Work to be completed: Please give back an exact reproduction of the lines from the one with "dari setiap peserta." through the end of the entries below, and no others.
START Data for review
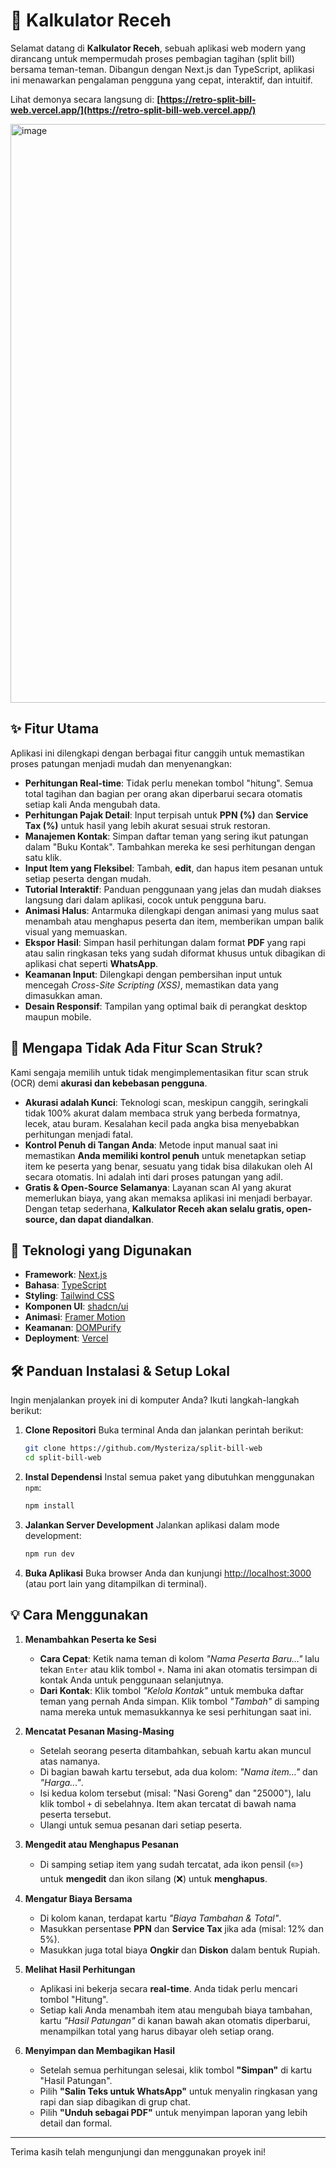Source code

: # 🧾 Kalkulator Receh

Selamat datang di **Kalkulator Receh**, sebuah aplikasi web modern yang dirancang untuk mempermudah proses pembagian tagihan (split bill) bersama teman-teman. Dibangun dengan Next.js dan TypeScript, aplikasi ini menawarkan pengalaman pengguna yang cepat, interaktif, dan intuitif.

Lihat demonya secara langsung di: **[https://retro-split-bill-web.vercel.app/](https://retro-split-bill-web.vercel.app/)**

<img width="1919" height="926" alt="image" src="https://github.com/user-attachments/assets/464b71bb-99f0-4941-9fd7-a98f68b38564" />

## ✨ Fitur Utama

Aplikasi ini dilengkapi dengan berbagai fitur canggih untuk memastikan proses patungan menjadi mudah dan menyenangkan:

* **Perhitungan Real-time**: Tidak perlu menekan tombol "hitung". Semua total tagihan dan bagian per orang akan diperbarui secara otomatis setiap kali Anda mengubah data.
* **Perhitungan Pajak Detail**: Input terpisah untuk **PPN (%)** dan **Service Tax (%)** untuk hasil yang lebih akurat sesuai struk restoran.
* **Manajemen Kontak**: Simpan daftar teman yang sering ikut patungan dalam "Buku Kontak". Tambahkan mereka ke sesi perhitungan dengan satu klik.
* **Input Item yang Fleksibel**: Tambah, **edit**, dan hapus item pesanan untuk setiap peserta dengan mudah.
* **Tutorial Interaktif**: Panduan penggunaan yang jelas dan mudah diakses langsung dari dalam aplikasi, cocok untuk pengguna baru.
* **Animasi Halus**: Antarmuka dilengkapi dengan animasi yang mulus saat menambah atau menghapus peserta dan item, memberikan umpan balik visual yang memuaskan.
* **Ekspor Hasil**: Simpan hasil perhitungan dalam format **PDF** yang rapi atau salin ringkasan teks yang sudah diformat khusus untuk dibagikan di aplikasi chat seperti **WhatsApp**.
* **Keamanan Input**: Dilengkapi dengan pembersihan input untuk mencegah *Cross-Site Scripting (XSS)*, memastikan data yang dimasukkan aman.
* **Desain Responsif**: Tampilan yang optimal baik di perangkat desktop maupun mobile.

## 🤔 Mengapa Tidak Ada Fitur Scan Struk?

Kami sengaja memilih untuk tidak mengimplementasikan fitur scan struk (OCR) demi **akurasi dan kebebasan pengguna**.

* **Akurasi adalah Kunci**: Teknologi scan, meskipun canggih, seringkali tidak 100% akurat dalam membaca struk yang berbeda formatnya, lecek, atau buram. Kesalahan kecil pada angka bisa menyebabkan perhitungan menjadi fatal.
* **Kontrol Penuh di Tangan Anda**: Metode input manual saat ini memastikan **Anda memiliki kontrol penuh** untuk menetapkan setiap item ke peserta yang benar, sesuatu yang tidak bisa dilakukan oleh AI secara otomatis. Ini adalah inti dari proses patungan yang adil.
* **Gratis & Open-Source Selamanya**: Layanan scan AI yang akurat memerlukan biaya, yang akan memaksa aplikasi ini menjadi berbayar. Dengan tetap sederhana, **Kalkulator Receh akan selalu gratis, open-source, dan dapat diandalkan**.

## 🚀 Teknologi yang Digunakan

* **Framework**: [Next.js](https://nextjs.org/)
* **Bahasa**: [TypeScript](https://www.typescriptlang.org/)
* **Styling**: [Tailwind CSS](https://tailwindcss.com/)
* **Komponen UI**: [shadcn/ui](https://ui.shadcn.com/)
* **Animasi**: [Framer Motion](https://www.framer.com/motion/)
* **Keamanan**: [DOMPurify](https://github.com/cure53/DOMPurify)
* **Deployment**: [Vercel](https://vercel.com/)

## 🛠️ Panduan Instalasi & Setup Lokal

Ingin menjalankan proyek ini di komputer Anda? Ikuti langkah-langkah berikut:

1.  **Clone Repositori**
    Buka terminal Anda dan jalankan perintah berikut:
    ```bash
    git clone https://github.com/Mysteriza/split-bill-web
    cd split-bill-web
    ```

2.  **Instal Dependensi**
    Instal semua paket yang dibutuhkan menggunakan `npm`:
    ```bash
    npm install
    ```

3.  **Jalankan Server Development**
    Jalankan aplikasi dalam mode development:
    ```bash
    npm run dev
    ```

4.  **Buka Aplikasi**
    Buka browser Anda dan kunjungi [http://localhost:3000](http://localhost:3000) (atau port lain yang ditampilkan di terminal).

## 💡 Cara Menggunakan

1.  **Menambahkan Peserta ke Sesi**
    * **Cara Cepat**: Ketik nama teman di kolom *"Nama Peserta Baru..."* lalu tekan `Enter` atau klik tombol `+`. Nama ini akan otomatis tersimpan di kontak Anda untuk penggunaan selanjutnya.
    * **Dari Kontak**: Klik tombol *"Kelola Kontak"* untuk membuka daftar teman yang pernah Anda simpan. Klik tombol *"Tambah"* di samping nama mereka untuk memasukkannya ke sesi perhitungan saat ini.

2.  **Mencatat Pesanan Masing-Masing**
    * Setelah seorang peserta ditambahkan, sebuah kartu akan muncul atas namanya.
    * Di bagian bawah kartu tersebut, ada dua kolom: *"Nama item..."* dan *"Harga..."*.
    * Isi kedua kolom tersebut (misal: "Nasi Goreng" dan "25000"), lalu klik tombol `+` di sebelahnya. Item akan tercatat di bawah nama peserta tersebut.
    * Ulangi untuk semua pesanan dari setiap peserta.

3.  **Mengedit atau Menghapus Pesanan**
    * Di samping setiap item yang sudah tercatat, ada ikon pensil (✏️) untuk **mengedit** dan ikon silang (❌) untuk **menghapus**.

4.  **Mengatur Biaya Bersama**
    * Di kolom kanan, terdapat kartu *"Biaya Tambahan & Total"*.
    * Masukkan persentase **PPN** dan **Service Tax** jika ada (misal: 12% dan 5%).
    * Masukkan juga total biaya **Ongkir** dan **Diskon** dalam bentuk Rupiah.

5.  **Melihat Hasil Perhitungan**
    * Aplikasi ini bekerja secara **real-time**. Anda tidak perlu mencari tombol "Hitung".
    * Setiap kali Anda menambah item atau mengubah biaya tambahan, kartu *"Hasil Patungan"* di kanan bawah akan otomatis diperbarui, menampilkan total yang harus dibayar oleh setiap orang.

6.  **Menyimpan dan Membagikan Hasil**
    * Setelah semua perhitungan selesai, klik tombol **"Simpan"** di kartu "Hasil Patungan".
    * Pilih **"Salin Teks untuk WhatsApp"** untuk menyalin ringkasan yang rapi dan siap dibagikan di grup chat.
    * Pilih **"Unduh sebagai PDF"** untuk menyimpan laporan yang lebih detail dan formal.

---

Terima kasih telah mengunjungi dan menggunakan proyek ini!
END Data for review
Task output:
    * Ulangi untuk semua pesanan dari setiap peserta.

3.  **Mengedit atau Menghapus Pesanan**
    * Di samping setiap item yang sudah tercatat, ada ikon pensil (✏️) untuk **mengedit** dan ikon silang (❌) untuk **menghapus**.

4.  **Mengatur Biaya Bersama**
    * Di kolom kanan, terdapat kartu *"Biaya Tambahan & Total"*.
    * Masukkan persentase **PPN** dan **Service Tax** jika ada (misal: 12% dan 5%).
    * Masukkan juga total biaya **Ongkir** dan **Diskon** dalam bentuk Rupiah.

5.  **Melihat Hasil Perhitungan**
    * Aplikasi ini bekerja secara **real-time**. Anda tidak perlu mencari tombol "Hitung".
    * Setiap kali Anda menambah item atau mengubah biaya tambahan, kartu *"Hasil Patungan"* di kanan bawah akan otomatis diperbarui, menampilkan total yang harus dibayar oleh setiap orang.

6.  **Menyimpan dan Membagikan Hasil**
    * Setelah semua perhitungan selesai, klik tombol **"Simpan"** di kartu "Hasil Patungan".
    * Pilih **"Salin Teks untuk WhatsApp"** untuk menyalin ringkasan yang rapi dan siap dibagikan di grup chat.
    * Pilih **"Unduh sebagai PDF"** untuk menyimpan laporan yang lebih detail dan formal.

---

Terima kasih telah mengunjungi dan menggunakan proyek ini!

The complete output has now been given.